HEN―SIN
その意味は……。
此処の世界にも風呂は、各一般家庭にも普及している様だ。
勿論、“疎開村”名物(緊急時のみ)である銭湯の様な公衆浴場もある。
この村の建築物自体、疎開者を受け容れる事に特化した造りになっているので、当然浴槽もある程度広く、十人位は余裕で入れる。
掃除は大変だが、一人で入るとなるとこの空間を独り占めしたくなるくらい豪勢に感じられた。
「どうするよ、相棒?」
「どうするもこうするも、先ずは“ディブレイカーズ”に向かうしかねぇだろ?」
現在、神とライドは同じ浴槽に居、同じ湯に浸かっている。
神は顔にだらだらと溢れ流れる汗を、両手で湯船に溜まった湯を掬い、ばしゃっびしゃびしゃ、と顔に掛けて洗い流しながらライドの問いに受け応えた。

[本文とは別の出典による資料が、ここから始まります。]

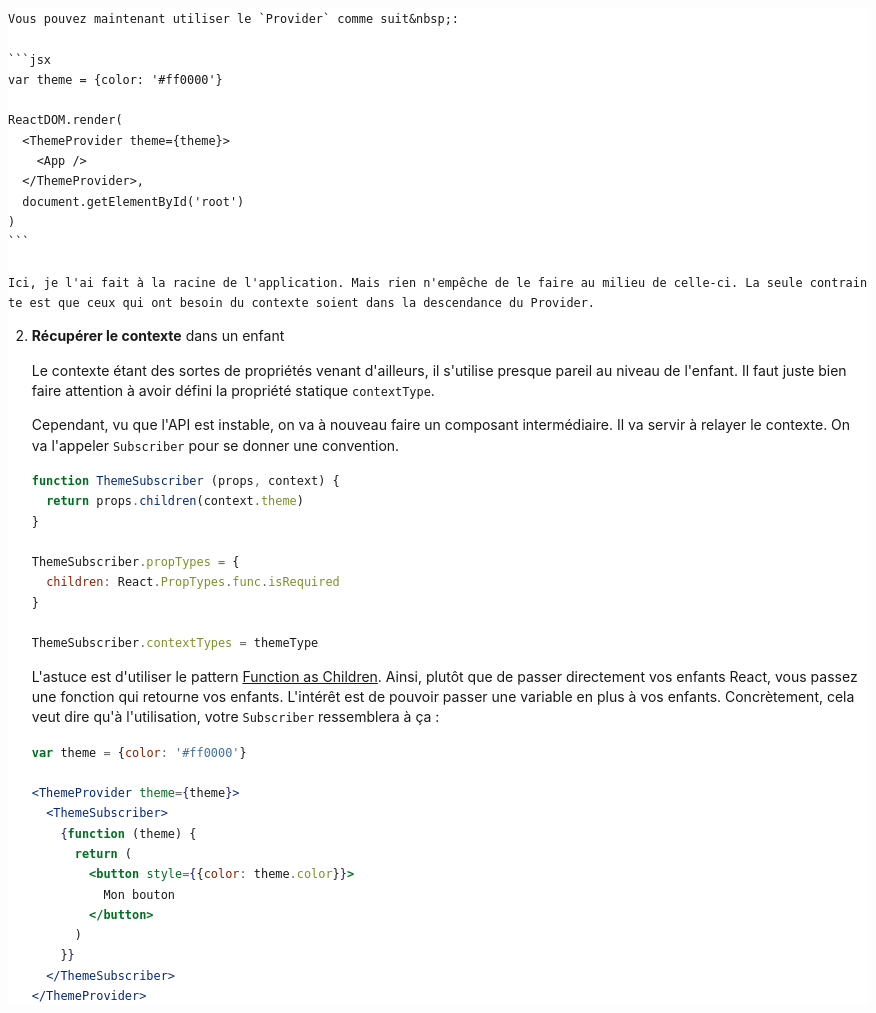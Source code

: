     Vous pouvez maintenant utiliser le `Provider` comme suit&nbsp;:

    ```jsx
    var theme = {color: '#ff0000'}

    ReactDOM.render(
      <ThemeProvider theme={theme}>
        <App />
      </ThemeProvider>,
      document.getElementById('root')
    )
    ```

    Ici, je l'ai fait à la racine de l'application. Mais rien n'empêche de le faire au milieu de celle-ci. La seule contrainte est que ceux qui ont besoin du contexte soient dans la descendance du Provider.

2. **Récupérer le contexte** dans un enfant

    Le contexte étant des sortes de propriétés venant d'ailleurs, il s'utilise presque pareil au niveau de l'enfant. Il faut juste bien faire attention à avoir défini la propriété statique `contextType`.

    Cependant, vu que l'API est instable, on va à nouveau faire un composant intermédiaire. Il va servir à relayer le contexte. On va l'appeler `Subscriber` pour se donner une convention.

    ```jsx
    function ThemeSubscriber (props, context) {
      return props.children(context.theme)
    }

    ThemeSubscriber.propTypes = {
      children: React.PropTypes.func.isRequired
    }

    ThemeSubscriber.contextTypes = themeType
    ```

    L'astuce est d'utiliser le pattern [Function as Children](https://medium.com/merrickchristensen/function-as-child-components-5f3920a9ace9). Ainsi, plutôt que de passer directement vos enfants React, vous passez une fonction qui retourne vos enfants. L'intérêt est de pouvoir passer une variable en plus à vos enfants. Concrètement, cela veut dire qu'à l'utilisation, votre `Subscriber` ressemblera à ça&nbsp;:

    ```jsx
    var theme = {color: '#ff0000'}

    <ThemeProvider theme={theme}>
      <ThemeSubscriber>
        {function (theme) {
          return (
            <button style={{color: theme.color}}>
              Mon bouton
            </button>
          )
        }}
      </ThemeSubscriber>
    </ThemeProvider>
    ```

いずれにしても、この世界を知らな過ぎる事に危機感を感じていた。
光が差したとはいえ未だに暗闇で手探りしながら前へ進まざるを得ない状態なのだ。
――一寸先は闇、針の穴から天井覗く。
故に、先へ進むには入念な下調べが必要だ。
「今はグダグダ考えるより、明日に備えた方が良いぜ?なぁ、相棒(神)?」
悩むだけ、無駄、という事なのだろう。
「……けっ。美味しい所、てめぇ独りで掻っ攫いやがって」
腕を浴槽のヘリ一杯に、肘を掛け合いを投げ出した状態で、神は悪態を吐いた。
――――しかしながら、風呂場という密閉された空間に男女二人きり……の筈なのだ……。
が、そう感じさせないのは、神の、緩急少ないなだらかで平坦な残念体型と合いまった、男子と見違う程の逞しい細マッチョな体躯、更にそれに見合ったイケメン顔にある。
本人も自覚が在る様で。
普段男装しているせいか本来ならモテる筈なのだが……どっかの主人公(笑)にお株を取り上げられてしまっている、といった、ふざけた構図となっていたりする。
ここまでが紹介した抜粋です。